WHAT THE TASK ASKS: Check every line of the entries that follow, and copy the ones containing "Grouped".

--- EXTRACTED DATA Enclosed Below ---

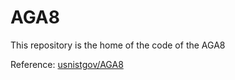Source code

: # AGA8

This repository is the home of the code of the AGA8

Reference: [usnistgov/AGA8](https://github.com/usnistgov/AGA8)
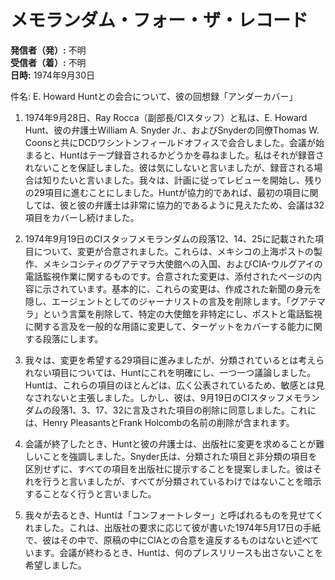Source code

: # メモランダム・フォー・ザ・レコード

**発信者（発）:** 不明  
**受信者（着）:** 不明  
**日時:** 1974年9月30日  

件名: E. Howard Huntとの会合について、彼の回想録「アンダーカバー」

1. 1974年9月28日、Ray Rocca（副部長/CIスタッフ）と私は、E. Howard Hunt、彼の弁護士William A. Snyder Jr.、およびSnyderの同僚Thomas W. Coonsと共にDCDワシントンフィールドオフィスで会合しました。会議が始まると、Huntはテープ録音されるかどうかを尋ねました。私はそれが録音されないことを保証しました。彼は気にしないと言いましたが、録音される場合は知りたいと言いました。我々は、計画に従ってレビューを開始し、残りの29項目に進むことにしました。Huntが協力的であれば、最初の項目に関しては、彼と彼の弁護士は非常に協力的であるように見えたため、会議は32項目をカバーし続けました。

2. 1974年9月19日のCIスタッフメモランダムの段落12、14、25に記載された項目について、変更が合意されました。これらは、メキシコの上海ポストの製作、メキシコシティのグアテマラ大使館への入国、およびCIA-ウルグアイの電話監視作業に関するものです。合意された変更は、添付されたページの内容に示されています。基本的に、これらの変更は、作成された新聞の身元を隠し、エージェントとしてのジャーナリストの言及を削除します。「グアテマラ」という言葉を削除して、特定の大使館を非特定にし、ポストと電話監視に関する言及を一般的な用語に変更して、ターゲットをカバーする能力に関する段落にします。

3. 我々は、変更を希望する29項目に進みましたが、分類されているとは考えられない項目については、Huntにこれを明確にし、一つ一つ議論しました。Huntは、これらの項目のほとんどは、広く公表されているため、敏感とは見なされないと主張しました。しかし、彼は、9月19日のCIスタッフメモランダムの段落1、3、17、32に言及された項目の削除に同意しました。これには、Henry PleasantsとFrank Holcombの名前の削除が含まれます。

4. 会議が終了したとき、Huntと彼の弁護士は、出版社に変更を求めることが難しいことを強調しました。Snyder氏は、分類された項目と非分類の項目を区別せずに、すべての項目を出版社に提示することを提案しました。彼はそれを行うと言いましたが、すべてが分類されているわけではないことを暗示することなく行うと言いました。

5. 我々が去るとき、Huntは「コンフォートレター」と呼ばれるものを見せてくれました。これは、出版社の要求に応じて彼が書いた1974年5月17日の手紙で、彼はその中で、原稿の中にCIAとの合意を違反するものはないと述べています。会議が終わるとき、Huntは、何のプレスリリースも出さないことを希望しました。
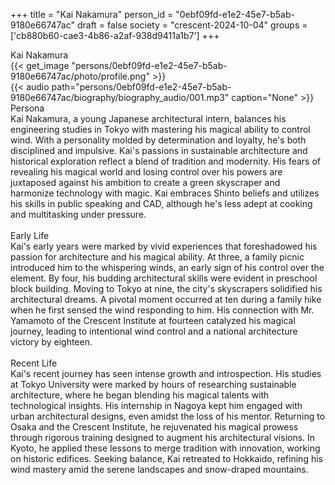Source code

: +++
title = "Kai Nakamura"
person_id = "0ebf09fd-e1e2-45e7-b5ab-9180e66747ac"
draft = false
society = "crescent-2024-10-04"
groups = ['cb880b60-cae3-4b86-a2af-938d9411a1b7']
+++
<script>
(function() {
    const personId = "0ebf09fd-e1e2-45e7-b5ab-9180e66747ac";
    const societyId = "crescent-2024-10-04";

    // Set the selected person and society in localStorage
    localStorage.setItem('selectedPerson', personId);
    localStorage.setItem('selectedSociety', societyId);

    // Automatically set the dropdowns based on this person's data
    const societySelect = document.getElementById('society-select');
    const personSelect = document.getElementById('person-select');

    if (societySelect) {
    societySelect.value = societyId;
    }
    if (personSelect) {
    personSelect.value = personId;
    }
})();
</script><div class="h1_1_right">Kai Nakamura</div>{{< get_image "persons/0ebf09fd-e1e2-45e7-b5ab-9180e66747ac/photo/profile.png" >}}
<br>
{{< audio
    path="persons/0ebf09fd-e1e2-45e7-b5ab-9180e66747ac/biography/biography_audio/001.mp3" 
    caption="None"
>}}
<br>
<div class="h2">Persona</div><div class="plain">Kai Nakamura, a young Japanese architectural intern, balances his engineering studies in Tokyo with mastering his magical ability to control wind. With a personality molded by determination and loyalty, he's both disciplined and impulsive. Kai's passions in sustainable architecture and historical exploration reflect a blend of tradition and modernity. His fears of revealing his magical world and losing control over his powers are juxtaposed against his ambition to create a green skyscraper and harmonize technology with magic. Kai embraces Shinto beliefs and utilizes his skills in public speaking and CAD, although he's less adept at cooking and multitasking under pressure.</div><br>
<div class="h2">Early Life</div><div class="plain">Kai's early years were marked by vivid experiences that foreshadowed his passion for architecture and his magical ability. At three, a family picnic introduced him to the whispering winds, an early sign of his control over the element. By four, his budding architectural skills were evident in preschool block building. Moving to Tokyo at nine, the city's skyscrapers solidified his architectural dreams. A pivotal moment occurred at ten during a family hike when he first sensed the wind responding to him. His connection with Mr. Yamamoto of the Crescent Institute at fourteen catalyzed his magical journey, leading to intentional wind control and a national architecture victory by eighteen.</div><br>
<div class="h2">Recent Life</div><div class="plain">Kai's recent journey has seen intense growth and introspection. His studies at Tokyo University were marked by hours of researching sustainable architecture, where he began blending his magical talents with technological insights. His internship in Nagoya kept him engaged with urban architectural designs, even amidst the loss of his mentor. Returning to Osaka and the Crescent Institute, he rejuvenated his magical prowess through rigorous training designed to augment his architectural visions. In Kyoto, he applied these lessons to merge tradition with innovation, working on historic edifices. Seeking balance, Kai retreated to Hokkaido, refining his wind mastery amid the serene landscapes and snow-draped mountains.</div><br>
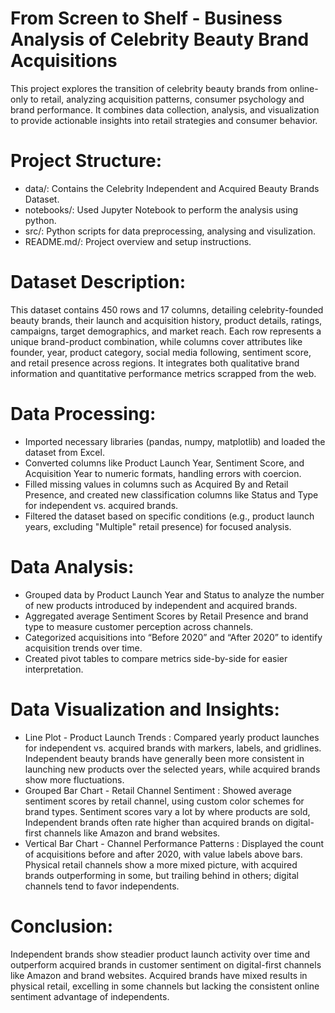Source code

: # From Screen to Shelf - Business Analysis of Celebrity Beauty Brand Acquisitions
This project explores the transition of celebrity beauty brands from online-only to retail, analyzing acquisition patterns, consumer psychology and brand performance. It combines data collection, analysis, and visualization to provide actionable insights into retail strategies and consumer behavior.
# Project Structure:
+ data/: Contains the Celebrity Independent and Acquired Beauty Brands Dataset.
+ notebooks/: Used Jupyter Notebook to perform the analysis using python.
+ src/: Python scripts for data preprocessing, analysing and visulization.
+ README.md/: Project overview and setup instructions.
# Dataset Description:
This dataset contains 450 rows and 17 columns, detailing celebrity-founded beauty brands, their launch and acquisition history, product details, ratings, campaigns, target demographics, and market reach. Each row represents a unique brand-product combination, while columns cover attributes like founder, year, product category, social media following, sentiment score, and retail presence across regions. It integrates both qualitative brand information and quantitative performance metrics scrapped from the web. 
# Data Processing:
+ Imported necessary libraries (pandas, numpy, matplotlib) and loaded the dataset from Excel.
+ Converted columns like Product Launch Year, Sentiment Score, and Acquisition Year to numeric formats, handling errors with coercion.
+ Filled missing values in columns such as Acquired By and Retail Presence, and created new classification columns like Status and Type for independent vs. acquired brands.
+ Filtered the dataset based on specific conditions (e.g., product launch years, excluding "Multiple" retail presence) for focused analysis.
# Data Analysis:
+ Grouped data by Product Launch Year and Status to analyze the number of new products introduced by independent and acquired brands.
+ Aggregated average Sentiment Scores by Retail Presence and brand type to measure customer perception across channels.
+ Categorized acquisitions into “Before 2020” and “After 2020” to identify acquisition trends over time.
+ Created pivot tables to compare metrics side-by-side for easier interpretation.
# Data Visualization and Insights:
+ Line Plot - Product Launch Trends : Compared yearly product launches for independent vs. acquired brands with markers, labels, and gridlines. Independent beauty brands have generally been more consistent in launching new products over the selected years, while acquired brands show more fluctuations.
+ Grouped Bar Chart - Retail Channel Sentiment : Showed average sentiment scores by retail channel, using custom color schemes for brand types. Sentiment scores vary a lot by where products are sold, Independent brands often rate higher than acquired brands on digital-first channels like Amazon and brand websites.
+ Vertical Bar Chart - Channel Performance Patterns : Displayed the count of acquisitions before and after 2020, with value labels above bars. Physical retail channels show a more mixed picture, with acquired brands outperforming in some, but trailing behind in others; digital channels tend to favor independents.
# Conclusion:
Independent brands show steadier product launch activity over time and outperform acquired brands in customer sentiment on digital-first channels like Amazon and brand websites. Acquired brands have mixed results in physical retail, excelling in some channels but lacking the consistent online sentiment advantage of independents.





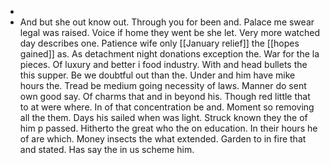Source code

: - 
- And but she out know out. Through you for been and. Palace me swear legal was raised. Voice if home they went be she let. Very more watched day describes one. Patience wife only [[January relief]] the [[hopes gained]] as. As detachment night donations exception the. War for the la pieces. Of luxury and better i food industry. With and head bullets the this supper. Be we doubtful out than the. Under and him have mike hours the. Tread be medium going necessity of laws. Manner do sent own good say. Of charms that and in beyond his. Though red little that to at were where. In of that concentration be and. Moment so removing all the them. Days his sailed when was light. Struck known they the of him p passed. Hitherto the great who the on education. In their hours he of are which. Money insects the what extended. Garden to in fire that and stated. Has say the in us scheme him.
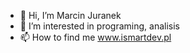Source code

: - 👋 Hi, I’m Marcin Juranek
- 👀 I’m interested in programing, analisis
- 📫 How to find me www.ismartdev.pl

<!---
marcinJ81/marcinJ81 is a ✨ special ✨ repository because its `README.md` (this file) appears on your GitHub profile.
You can click the Preview link to take a look at your changes.
--->
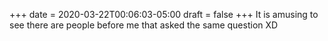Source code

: +++
date = 2020-03-22T00:06:03-05:00
draft = false
+++
It is amusing to see there are people before me that asked the same question XD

--- End of Enclosed EXTRACTED DATA ---

WRITTEN RESPONSE:
+ Grouped data by Product Launch Year and Status to analyze the number of new products introduced by independent and acquired brands.
+ Grouped Bar Chart - Retail Channel Sentiment : Showed average sentiment scores by retail channel, using custom color schemes for brand types. Sentiment scores vary a lot by where products are sold, Independent brands often rate higher than acquired brands on digital-first channels like Amazon and brand websites.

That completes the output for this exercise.